MAGOEBASKLOOF, South Africa – Central banks would pursue low inflation regardless of whether they had an inflation target or not, South Africa’s central bank Governor Tito Mboweni said on Friday.
South Africa’s government is under pressure from trade union allies to scrap inflation targets that they say have led to overly tight monetary policy, hurting the poor.
The demand has raised concern among some investors worried about a shift to more leftist economic policy.
‘I have been in central banking for 11 years and I have come to the conclusion that it doesn’t really matter if you have an explicit inflation target or you don’t,’ he said at a central bank seminar in Magoebaskloof, about 300 km (190 miles) north of Johannesburg.
‘The fact of the matter is that any central bank worthy of its mandate will pursue low inflation anyway.’
Labour federation Cosatu has become increasing vocal in demands for looser fiscal and monetary policy, and unions have threatened strikes if interest rates are not cut more.
They are particularly critical of inflation targeting, which the central bank has loosely followed.

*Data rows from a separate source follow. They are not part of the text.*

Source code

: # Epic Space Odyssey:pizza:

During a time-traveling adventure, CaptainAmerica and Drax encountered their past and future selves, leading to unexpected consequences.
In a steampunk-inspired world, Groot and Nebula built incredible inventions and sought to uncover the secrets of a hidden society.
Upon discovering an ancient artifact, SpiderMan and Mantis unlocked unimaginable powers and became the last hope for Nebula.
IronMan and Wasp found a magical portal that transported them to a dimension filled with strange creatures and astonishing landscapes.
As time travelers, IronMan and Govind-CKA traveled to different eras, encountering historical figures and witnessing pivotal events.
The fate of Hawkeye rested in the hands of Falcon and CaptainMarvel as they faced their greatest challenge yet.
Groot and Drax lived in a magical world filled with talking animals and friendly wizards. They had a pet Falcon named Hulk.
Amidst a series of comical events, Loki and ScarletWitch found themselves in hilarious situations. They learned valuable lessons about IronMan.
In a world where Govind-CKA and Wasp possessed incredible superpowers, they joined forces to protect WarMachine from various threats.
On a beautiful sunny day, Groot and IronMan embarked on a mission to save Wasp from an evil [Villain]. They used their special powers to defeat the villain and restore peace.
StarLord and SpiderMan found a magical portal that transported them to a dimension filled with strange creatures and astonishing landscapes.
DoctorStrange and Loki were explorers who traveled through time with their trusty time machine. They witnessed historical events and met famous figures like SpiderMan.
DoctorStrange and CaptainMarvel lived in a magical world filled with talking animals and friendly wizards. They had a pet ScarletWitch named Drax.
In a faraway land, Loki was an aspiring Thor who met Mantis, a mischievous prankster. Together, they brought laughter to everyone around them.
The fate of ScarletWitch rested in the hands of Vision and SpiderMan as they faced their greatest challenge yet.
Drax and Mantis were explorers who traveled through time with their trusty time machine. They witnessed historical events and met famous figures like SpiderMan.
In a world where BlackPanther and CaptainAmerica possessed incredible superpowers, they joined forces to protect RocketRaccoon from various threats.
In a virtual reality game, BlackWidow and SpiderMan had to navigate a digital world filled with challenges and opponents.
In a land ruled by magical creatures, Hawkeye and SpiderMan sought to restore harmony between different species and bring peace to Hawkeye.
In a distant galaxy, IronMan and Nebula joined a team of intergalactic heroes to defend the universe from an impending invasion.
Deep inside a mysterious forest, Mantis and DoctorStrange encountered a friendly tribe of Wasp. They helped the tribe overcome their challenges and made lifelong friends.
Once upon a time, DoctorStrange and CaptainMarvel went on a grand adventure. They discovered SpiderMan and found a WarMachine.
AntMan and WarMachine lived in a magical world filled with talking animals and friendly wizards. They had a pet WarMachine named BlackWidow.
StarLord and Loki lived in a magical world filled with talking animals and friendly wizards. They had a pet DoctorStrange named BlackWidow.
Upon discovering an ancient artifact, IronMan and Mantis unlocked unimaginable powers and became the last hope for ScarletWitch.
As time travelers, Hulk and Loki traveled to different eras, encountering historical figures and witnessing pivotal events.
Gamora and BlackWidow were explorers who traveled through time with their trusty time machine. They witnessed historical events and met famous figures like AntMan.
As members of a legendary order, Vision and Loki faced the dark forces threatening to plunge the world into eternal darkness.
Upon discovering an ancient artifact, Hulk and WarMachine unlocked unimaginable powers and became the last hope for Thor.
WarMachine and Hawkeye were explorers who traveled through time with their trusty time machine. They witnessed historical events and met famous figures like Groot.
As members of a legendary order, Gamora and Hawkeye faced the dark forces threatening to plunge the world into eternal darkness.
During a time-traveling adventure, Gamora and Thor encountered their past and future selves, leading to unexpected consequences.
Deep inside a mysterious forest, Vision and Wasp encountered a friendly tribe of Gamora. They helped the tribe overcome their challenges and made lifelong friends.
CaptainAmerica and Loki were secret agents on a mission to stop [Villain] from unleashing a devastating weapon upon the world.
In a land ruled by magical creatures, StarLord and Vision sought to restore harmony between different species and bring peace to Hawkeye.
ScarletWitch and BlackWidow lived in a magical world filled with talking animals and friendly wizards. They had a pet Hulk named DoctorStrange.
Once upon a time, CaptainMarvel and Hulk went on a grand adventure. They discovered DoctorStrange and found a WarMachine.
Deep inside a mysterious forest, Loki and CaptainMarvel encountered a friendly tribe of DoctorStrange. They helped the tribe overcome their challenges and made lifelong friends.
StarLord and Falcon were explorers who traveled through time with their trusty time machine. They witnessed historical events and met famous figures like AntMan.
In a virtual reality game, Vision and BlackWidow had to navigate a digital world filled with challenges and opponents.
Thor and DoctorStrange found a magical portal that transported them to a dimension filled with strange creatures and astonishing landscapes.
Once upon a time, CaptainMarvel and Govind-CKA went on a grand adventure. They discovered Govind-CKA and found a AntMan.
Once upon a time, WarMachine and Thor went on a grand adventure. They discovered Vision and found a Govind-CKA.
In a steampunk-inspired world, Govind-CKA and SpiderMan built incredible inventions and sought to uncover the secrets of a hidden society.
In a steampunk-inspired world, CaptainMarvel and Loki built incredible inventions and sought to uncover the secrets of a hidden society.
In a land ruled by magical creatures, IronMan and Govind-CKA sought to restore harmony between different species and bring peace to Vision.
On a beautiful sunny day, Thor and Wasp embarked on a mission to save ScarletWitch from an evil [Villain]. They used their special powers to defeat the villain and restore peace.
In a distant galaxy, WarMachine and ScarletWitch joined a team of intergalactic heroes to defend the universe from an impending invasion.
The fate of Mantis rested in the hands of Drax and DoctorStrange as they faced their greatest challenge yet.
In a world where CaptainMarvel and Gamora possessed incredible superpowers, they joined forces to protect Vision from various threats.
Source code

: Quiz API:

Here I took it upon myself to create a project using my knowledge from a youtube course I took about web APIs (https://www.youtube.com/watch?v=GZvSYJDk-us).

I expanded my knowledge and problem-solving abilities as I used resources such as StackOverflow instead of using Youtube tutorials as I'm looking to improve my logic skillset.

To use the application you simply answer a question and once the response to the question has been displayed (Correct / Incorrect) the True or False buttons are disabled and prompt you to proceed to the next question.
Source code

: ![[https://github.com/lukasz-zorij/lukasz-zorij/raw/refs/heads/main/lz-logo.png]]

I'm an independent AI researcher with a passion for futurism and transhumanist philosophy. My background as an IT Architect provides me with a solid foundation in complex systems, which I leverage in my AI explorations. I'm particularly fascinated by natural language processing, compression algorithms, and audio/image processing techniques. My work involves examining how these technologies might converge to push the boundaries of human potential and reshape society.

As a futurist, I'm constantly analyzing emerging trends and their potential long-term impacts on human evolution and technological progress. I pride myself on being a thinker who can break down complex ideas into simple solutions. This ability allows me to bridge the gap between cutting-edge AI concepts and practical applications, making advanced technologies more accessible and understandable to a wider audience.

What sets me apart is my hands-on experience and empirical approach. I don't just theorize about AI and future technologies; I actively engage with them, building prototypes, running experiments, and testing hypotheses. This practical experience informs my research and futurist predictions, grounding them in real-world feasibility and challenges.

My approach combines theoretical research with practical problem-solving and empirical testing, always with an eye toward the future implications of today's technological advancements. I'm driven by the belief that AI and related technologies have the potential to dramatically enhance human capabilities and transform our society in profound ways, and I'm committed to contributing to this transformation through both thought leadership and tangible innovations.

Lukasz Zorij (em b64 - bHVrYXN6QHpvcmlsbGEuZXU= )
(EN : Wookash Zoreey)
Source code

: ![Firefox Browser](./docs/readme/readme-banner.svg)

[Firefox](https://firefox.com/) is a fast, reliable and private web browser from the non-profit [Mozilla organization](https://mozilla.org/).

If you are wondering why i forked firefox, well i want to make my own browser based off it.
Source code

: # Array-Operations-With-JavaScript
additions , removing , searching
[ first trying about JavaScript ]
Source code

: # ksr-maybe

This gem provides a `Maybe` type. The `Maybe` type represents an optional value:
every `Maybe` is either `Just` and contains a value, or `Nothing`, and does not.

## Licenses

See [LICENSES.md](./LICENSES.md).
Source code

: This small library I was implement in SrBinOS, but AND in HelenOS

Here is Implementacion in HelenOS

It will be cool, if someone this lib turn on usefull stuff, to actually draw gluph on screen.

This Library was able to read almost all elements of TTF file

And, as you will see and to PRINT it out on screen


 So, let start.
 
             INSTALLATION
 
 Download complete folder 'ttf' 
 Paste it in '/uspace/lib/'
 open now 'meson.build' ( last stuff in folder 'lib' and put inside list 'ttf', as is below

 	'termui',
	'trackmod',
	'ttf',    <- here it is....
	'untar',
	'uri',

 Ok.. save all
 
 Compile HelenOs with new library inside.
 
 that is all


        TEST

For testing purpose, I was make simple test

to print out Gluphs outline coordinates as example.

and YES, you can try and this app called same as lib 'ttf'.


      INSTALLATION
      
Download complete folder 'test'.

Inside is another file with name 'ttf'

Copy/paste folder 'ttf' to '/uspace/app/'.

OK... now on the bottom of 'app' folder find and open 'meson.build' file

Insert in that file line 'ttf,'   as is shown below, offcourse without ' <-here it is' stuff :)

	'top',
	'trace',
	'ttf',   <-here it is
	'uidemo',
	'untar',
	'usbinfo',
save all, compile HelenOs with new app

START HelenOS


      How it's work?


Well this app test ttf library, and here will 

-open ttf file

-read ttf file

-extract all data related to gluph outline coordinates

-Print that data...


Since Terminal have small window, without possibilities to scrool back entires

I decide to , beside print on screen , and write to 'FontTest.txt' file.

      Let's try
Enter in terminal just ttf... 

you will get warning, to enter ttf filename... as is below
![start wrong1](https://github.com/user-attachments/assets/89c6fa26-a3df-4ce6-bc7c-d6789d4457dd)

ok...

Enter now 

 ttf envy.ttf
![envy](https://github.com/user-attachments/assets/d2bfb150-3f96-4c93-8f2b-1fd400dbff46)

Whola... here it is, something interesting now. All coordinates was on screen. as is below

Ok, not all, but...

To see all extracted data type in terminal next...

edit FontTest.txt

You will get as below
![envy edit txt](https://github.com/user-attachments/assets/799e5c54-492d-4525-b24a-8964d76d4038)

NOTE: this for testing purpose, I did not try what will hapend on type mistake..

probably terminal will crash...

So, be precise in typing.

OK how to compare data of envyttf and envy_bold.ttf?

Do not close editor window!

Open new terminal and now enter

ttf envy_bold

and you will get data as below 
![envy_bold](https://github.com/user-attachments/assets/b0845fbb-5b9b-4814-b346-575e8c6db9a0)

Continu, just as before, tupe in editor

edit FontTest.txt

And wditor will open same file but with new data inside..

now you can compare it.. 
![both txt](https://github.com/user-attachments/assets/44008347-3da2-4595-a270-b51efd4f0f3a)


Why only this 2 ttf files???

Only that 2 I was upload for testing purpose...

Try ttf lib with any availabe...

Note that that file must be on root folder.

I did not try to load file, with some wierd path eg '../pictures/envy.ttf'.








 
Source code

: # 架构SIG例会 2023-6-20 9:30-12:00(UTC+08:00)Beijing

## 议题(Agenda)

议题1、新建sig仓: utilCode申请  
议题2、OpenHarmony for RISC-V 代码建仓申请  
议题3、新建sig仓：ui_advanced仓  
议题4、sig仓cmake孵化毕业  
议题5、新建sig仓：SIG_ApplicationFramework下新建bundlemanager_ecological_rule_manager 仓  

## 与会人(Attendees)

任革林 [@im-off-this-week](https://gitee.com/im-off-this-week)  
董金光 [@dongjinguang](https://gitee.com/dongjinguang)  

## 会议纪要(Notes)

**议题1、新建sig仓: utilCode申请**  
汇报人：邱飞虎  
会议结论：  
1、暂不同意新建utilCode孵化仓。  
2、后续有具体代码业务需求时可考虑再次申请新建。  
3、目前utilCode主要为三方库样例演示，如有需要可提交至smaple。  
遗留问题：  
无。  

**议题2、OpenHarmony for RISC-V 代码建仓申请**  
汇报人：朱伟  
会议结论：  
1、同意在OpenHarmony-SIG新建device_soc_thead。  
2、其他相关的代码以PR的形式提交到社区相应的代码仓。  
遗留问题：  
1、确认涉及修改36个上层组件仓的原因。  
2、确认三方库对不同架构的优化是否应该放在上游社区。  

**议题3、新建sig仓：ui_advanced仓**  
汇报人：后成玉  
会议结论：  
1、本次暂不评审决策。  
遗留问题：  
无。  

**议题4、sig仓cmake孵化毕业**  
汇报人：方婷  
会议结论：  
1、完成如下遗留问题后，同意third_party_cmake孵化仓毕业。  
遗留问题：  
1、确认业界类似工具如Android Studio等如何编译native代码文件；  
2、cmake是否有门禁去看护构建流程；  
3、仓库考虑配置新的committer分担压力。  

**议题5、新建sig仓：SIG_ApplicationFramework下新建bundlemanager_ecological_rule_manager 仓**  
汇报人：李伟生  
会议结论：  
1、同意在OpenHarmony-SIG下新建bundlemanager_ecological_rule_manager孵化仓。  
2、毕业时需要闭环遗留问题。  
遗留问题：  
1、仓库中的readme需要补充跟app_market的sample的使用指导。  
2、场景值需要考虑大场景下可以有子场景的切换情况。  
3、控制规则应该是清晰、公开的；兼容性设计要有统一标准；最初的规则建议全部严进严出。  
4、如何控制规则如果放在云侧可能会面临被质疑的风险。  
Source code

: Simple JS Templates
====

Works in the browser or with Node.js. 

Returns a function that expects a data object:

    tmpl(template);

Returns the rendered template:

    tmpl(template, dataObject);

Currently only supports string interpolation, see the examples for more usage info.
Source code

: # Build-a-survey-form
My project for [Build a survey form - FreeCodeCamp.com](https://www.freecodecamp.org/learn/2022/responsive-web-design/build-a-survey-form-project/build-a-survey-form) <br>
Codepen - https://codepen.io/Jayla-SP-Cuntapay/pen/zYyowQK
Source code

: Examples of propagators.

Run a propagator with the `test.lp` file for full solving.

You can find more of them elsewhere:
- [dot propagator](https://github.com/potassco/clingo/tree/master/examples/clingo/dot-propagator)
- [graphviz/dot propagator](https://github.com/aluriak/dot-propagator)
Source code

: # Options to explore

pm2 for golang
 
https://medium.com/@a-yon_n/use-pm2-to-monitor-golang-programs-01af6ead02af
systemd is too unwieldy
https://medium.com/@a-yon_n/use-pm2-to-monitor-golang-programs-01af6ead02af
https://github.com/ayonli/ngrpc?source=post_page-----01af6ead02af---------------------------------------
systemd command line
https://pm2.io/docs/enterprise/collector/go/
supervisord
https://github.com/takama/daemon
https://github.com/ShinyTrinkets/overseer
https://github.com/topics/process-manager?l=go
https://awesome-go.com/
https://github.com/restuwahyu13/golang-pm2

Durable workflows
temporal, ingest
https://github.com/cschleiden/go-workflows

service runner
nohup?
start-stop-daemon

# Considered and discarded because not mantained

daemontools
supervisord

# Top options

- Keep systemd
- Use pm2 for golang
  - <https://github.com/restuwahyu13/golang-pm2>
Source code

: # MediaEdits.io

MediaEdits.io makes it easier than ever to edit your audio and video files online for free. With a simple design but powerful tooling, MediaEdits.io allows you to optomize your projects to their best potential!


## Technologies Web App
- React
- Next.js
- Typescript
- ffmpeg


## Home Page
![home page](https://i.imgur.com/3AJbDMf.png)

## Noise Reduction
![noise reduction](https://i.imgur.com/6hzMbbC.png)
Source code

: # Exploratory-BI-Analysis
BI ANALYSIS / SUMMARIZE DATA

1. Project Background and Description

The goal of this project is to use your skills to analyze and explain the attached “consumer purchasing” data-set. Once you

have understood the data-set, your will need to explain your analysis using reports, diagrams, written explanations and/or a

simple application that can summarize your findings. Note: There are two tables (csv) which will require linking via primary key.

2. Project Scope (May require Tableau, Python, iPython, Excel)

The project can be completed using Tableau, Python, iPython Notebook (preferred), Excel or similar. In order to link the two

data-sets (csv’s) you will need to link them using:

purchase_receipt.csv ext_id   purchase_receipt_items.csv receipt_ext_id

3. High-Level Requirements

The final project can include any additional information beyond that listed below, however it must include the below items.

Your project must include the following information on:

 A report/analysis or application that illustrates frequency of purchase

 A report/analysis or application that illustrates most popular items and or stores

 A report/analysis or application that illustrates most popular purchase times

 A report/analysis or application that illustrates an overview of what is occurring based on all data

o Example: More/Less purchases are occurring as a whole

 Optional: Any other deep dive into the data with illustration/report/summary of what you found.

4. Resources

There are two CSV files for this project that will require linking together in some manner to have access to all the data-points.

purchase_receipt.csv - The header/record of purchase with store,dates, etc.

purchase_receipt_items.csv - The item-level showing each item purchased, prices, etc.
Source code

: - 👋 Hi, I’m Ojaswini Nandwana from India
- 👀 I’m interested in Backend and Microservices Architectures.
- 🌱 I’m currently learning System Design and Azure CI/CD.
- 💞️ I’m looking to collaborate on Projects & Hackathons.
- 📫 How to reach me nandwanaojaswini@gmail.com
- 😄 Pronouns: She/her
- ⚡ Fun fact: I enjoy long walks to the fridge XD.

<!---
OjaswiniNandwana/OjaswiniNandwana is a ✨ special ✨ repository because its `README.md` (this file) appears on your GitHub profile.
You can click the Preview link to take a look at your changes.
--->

A Cosatu official said on Thursday the federation would not support Mboweni serving another term as governor, although it was unclear if this is its official position.
The Reserve Bank targets consumer inflation at between three and six per cent and raised its key repo lending rate by five percentage points in the two years until June 2008 to try tame inflation that peaked at 13,6 per cent last year.
It has cut the repo by 450 basis points to 7,5 per cent since December, though, to try boost flagging economic growth despite inflation remaining outside the band.
Headline CPI stood at 8.4 percent in April.
Mboweni – whose second five year contract ends in August – said last week, after announcing the latest 100 basis point cut, that it may now be time to pause.
The economy dipped into its first recession in nearly two decades in the first quarter of this year, and job losses are on the rise, particularly in manufacturing and mining.